> **Pictures paired with source code**
⟨

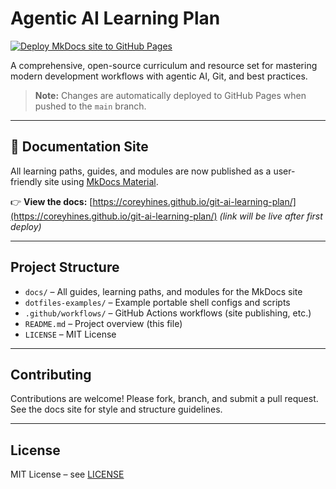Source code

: # Agentic AI Learning Plan

[![Deploy MkDocs site to GitHub Pages](https://github.com/coreyhines/git-ai-learning-plan/actions/workflows/gh-pages.yml/badge.svg)](https://github.com/coreyhines/git-ai-learning-plan/actions/workflows/gh-pages.yml)

A comprehensive, open-source curriculum and resource set for mastering modern development workflows with agentic AI, Git, and best practices.

> **Note:** Changes are automatically deployed to GitHub Pages when pushed to the `main` branch.

---

## 📖 Documentation Site

All learning paths, guides, and modules are now published as a user-friendly site using [MkDocs Material](https://squidfunk.github.io/mkdocs-material/).

👉 **View the docs:** [https://coreyhines.github.io/git-ai-learning-plan/](https://coreyhines.github.io/git-ai-learning-plan/) *(link will be live after first deploy)*

---

## Project Structure

- `docs/` – All guides, learning paths, and modules for the MkDocs site
- `dotfiles-examples/` – Example portable shell configs and scripts
- `.github/workflows/` – GitHub Actions workflows (site publishing, etc.)
- `README.md` – Project overview (this file)
- `LICENSE` – MIT License

---

## Contributing

Contributions are welcome! Please fork, branch, and submit a pull request. See the docs site for style and structure guidelines.

---

## License

MIT License – see [LICENSE](LICENSE)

⟩

Starting with the line that contains "overview (this file)", copy each line through the end of the data exactly, and leave out all earlier lines.

> **Solved problem**
- `README.md` – Project overview (this file)
- `LICENSE` – MIT License

---

## Contributing

Contributions are welcome! Please fork, branch, and submit a pull request. See the docs site for style and structure guidelines.

---

## License

MIT License – see [LICENSE](LICENSE)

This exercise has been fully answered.